• [EXERCISE]
Check each line of the listing for the word "also" and report the ones that have it.

Content starts

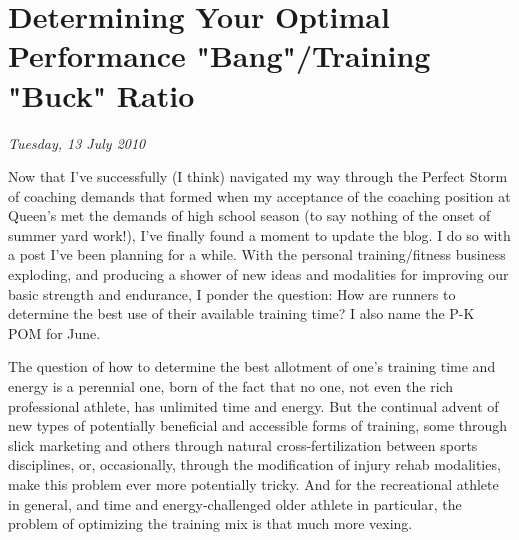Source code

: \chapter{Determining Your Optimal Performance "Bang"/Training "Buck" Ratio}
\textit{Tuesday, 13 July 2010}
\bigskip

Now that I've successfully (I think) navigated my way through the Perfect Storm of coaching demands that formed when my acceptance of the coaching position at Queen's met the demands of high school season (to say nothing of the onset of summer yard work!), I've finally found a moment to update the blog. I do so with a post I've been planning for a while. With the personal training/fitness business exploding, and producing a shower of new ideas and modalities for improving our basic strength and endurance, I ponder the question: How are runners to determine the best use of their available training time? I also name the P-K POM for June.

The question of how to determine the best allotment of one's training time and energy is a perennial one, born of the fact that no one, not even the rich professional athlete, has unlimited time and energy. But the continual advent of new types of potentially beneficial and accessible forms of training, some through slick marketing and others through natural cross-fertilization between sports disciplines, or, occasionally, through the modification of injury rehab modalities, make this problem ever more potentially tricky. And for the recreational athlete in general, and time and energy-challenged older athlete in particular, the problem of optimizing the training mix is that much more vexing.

Content ends
Content starts

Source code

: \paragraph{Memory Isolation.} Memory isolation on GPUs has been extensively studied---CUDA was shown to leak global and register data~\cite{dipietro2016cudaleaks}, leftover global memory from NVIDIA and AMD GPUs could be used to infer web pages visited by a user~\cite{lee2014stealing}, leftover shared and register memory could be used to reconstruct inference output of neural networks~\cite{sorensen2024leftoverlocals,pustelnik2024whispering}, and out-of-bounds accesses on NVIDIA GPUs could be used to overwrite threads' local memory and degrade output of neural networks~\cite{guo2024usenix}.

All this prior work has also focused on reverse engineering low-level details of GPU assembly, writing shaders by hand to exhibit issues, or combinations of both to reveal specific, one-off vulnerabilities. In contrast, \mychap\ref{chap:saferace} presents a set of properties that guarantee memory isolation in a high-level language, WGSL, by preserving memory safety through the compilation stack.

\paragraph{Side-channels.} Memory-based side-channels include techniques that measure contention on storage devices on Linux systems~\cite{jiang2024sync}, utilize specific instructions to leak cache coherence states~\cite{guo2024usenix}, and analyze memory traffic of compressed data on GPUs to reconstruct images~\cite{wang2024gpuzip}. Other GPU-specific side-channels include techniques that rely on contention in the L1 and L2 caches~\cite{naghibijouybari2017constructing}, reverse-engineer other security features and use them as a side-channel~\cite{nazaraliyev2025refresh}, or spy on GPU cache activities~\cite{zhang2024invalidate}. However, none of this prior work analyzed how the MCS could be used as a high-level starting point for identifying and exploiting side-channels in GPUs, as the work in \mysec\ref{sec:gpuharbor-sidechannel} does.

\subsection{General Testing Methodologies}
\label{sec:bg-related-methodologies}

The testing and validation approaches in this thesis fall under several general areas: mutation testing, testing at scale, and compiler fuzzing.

Content ends

• [ANSWER SECTION]
Now that I've successfully (I think) navigated my way through the Perfect Storm of coaching demands that formed when my acceptance of the coaching position at Queen's met the demands of high school season (to say nothing of the onset of summer yard work!), I've finally found a moment to update the blog. I do so with a post I've been planning for a while. With the personal training/fitness business exploding, and producing a shower of new ideas and modalities for improving our basic strength and endurance, I ponder the question: How are runners to determine the best use of their available training time? I also name the P-K POM for June.
All this prior work has also focused on reverse engineering low-level details of GPU assembly, writing shaders by hand to exhibit issues, or combinations of both to reveal specific, one-off vulnerabilities. In contrast, \mychap\ref{chap:saferace} presents a set of properties that guarantee memory isolation in a high-level language, WGSL, by preserving memory safety through the compilation stack.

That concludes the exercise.